В целом я доволен, но ее слегка тонковатая верхняя губа портит — в остальном пропорциональное лицо.
Я закрываю объектив колпачком. Она медленно спускает платье до пояса, оголяя полностью плечи. Мелькают снежки грудей. У нее небольшая, но изящная грудь.
— Я хочу с тобой танцевать.
Она встает на каблуках напротив меня, вровень со мной, и касается белой грудью белой рубашки. «Малина сосков на сливках груди». Декаданс какой-то. Я нажимаю клавишу, плавная музыка, меланхоличный голос Sade.
Она начинает вжиматься в мою грудь и тереться об нее. Мы танцуем еще два медленных танца, и она больше не выдерживает. Ее платье падает к ногам, она быстро сдергивает колготки и становится на четвереньки на диван, спиной ко мне.
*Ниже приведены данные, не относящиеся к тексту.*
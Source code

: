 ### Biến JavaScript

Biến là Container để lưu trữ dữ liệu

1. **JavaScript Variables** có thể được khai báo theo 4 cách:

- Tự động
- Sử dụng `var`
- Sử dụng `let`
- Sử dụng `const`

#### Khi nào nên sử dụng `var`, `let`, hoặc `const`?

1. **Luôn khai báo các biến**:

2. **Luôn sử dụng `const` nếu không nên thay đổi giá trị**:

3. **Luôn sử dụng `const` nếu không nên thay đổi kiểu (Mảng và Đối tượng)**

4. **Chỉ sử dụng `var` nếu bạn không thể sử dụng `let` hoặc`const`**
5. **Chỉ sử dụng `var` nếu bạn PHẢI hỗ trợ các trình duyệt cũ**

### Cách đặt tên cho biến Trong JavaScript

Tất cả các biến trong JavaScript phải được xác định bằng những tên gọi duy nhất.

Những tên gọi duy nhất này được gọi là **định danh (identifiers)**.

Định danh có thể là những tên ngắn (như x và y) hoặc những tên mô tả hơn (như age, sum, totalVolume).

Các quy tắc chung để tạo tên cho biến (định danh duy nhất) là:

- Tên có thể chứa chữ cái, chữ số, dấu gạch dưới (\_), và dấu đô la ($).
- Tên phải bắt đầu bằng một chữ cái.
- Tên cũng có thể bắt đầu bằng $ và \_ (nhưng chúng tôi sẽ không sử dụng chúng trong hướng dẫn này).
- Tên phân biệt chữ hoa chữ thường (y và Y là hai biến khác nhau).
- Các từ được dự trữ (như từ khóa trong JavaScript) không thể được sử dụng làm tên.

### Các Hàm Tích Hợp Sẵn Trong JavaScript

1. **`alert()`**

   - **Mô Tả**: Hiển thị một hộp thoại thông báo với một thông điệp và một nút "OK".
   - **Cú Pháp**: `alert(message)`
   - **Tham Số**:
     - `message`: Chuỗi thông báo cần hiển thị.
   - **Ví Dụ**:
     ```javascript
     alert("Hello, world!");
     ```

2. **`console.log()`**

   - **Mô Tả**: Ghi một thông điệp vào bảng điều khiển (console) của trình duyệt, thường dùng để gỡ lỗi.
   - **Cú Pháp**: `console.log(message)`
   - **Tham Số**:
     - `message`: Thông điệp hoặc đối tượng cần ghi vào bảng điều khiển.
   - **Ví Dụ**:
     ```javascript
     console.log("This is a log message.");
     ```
Я вхожу в нее, разрывая и сминая. Губки, губы, мышцы, мускулы…
Она приходит в себя от сексуального шока.
— Алешенька, мне так очень понравилось, я хочу еще. Только в кровати.
Я включаю новую музыку — заводного Джеймса Брауна, его коронку «Sex machine».
Она извивается под эту музыку, громко стонет. В глазах ее слезы. Потом целует меня стаккато и шепчет что-то интимное. Настолько интимное, что я не могу это повторить. Но все сводится, используя эзоповский язык, к тому, что ей очень нравится эта позиция — сзади. (В народе ее почему-то называют «раком». Видимо, потому, что рак пятится. Но бывают разные раки. Оригинальная мысль!)
Я открываю дверь балкона в спальне, она же служит кабинетом.
— Иди скорей сюда.
— Я голая…
— Какое непривычное состояние для тебя!..
Она подходит и сразу упирается мне сосками в спину.
— Смотри!
Мягкий, волшебный снег большими хлопьями падает, кружась, с неба. Закрытый сад, темнота безмолвной ночи, очи окон — все в белом. И крупные, многочисленные танцующие хлопья снега на фоне бархатной тьмы.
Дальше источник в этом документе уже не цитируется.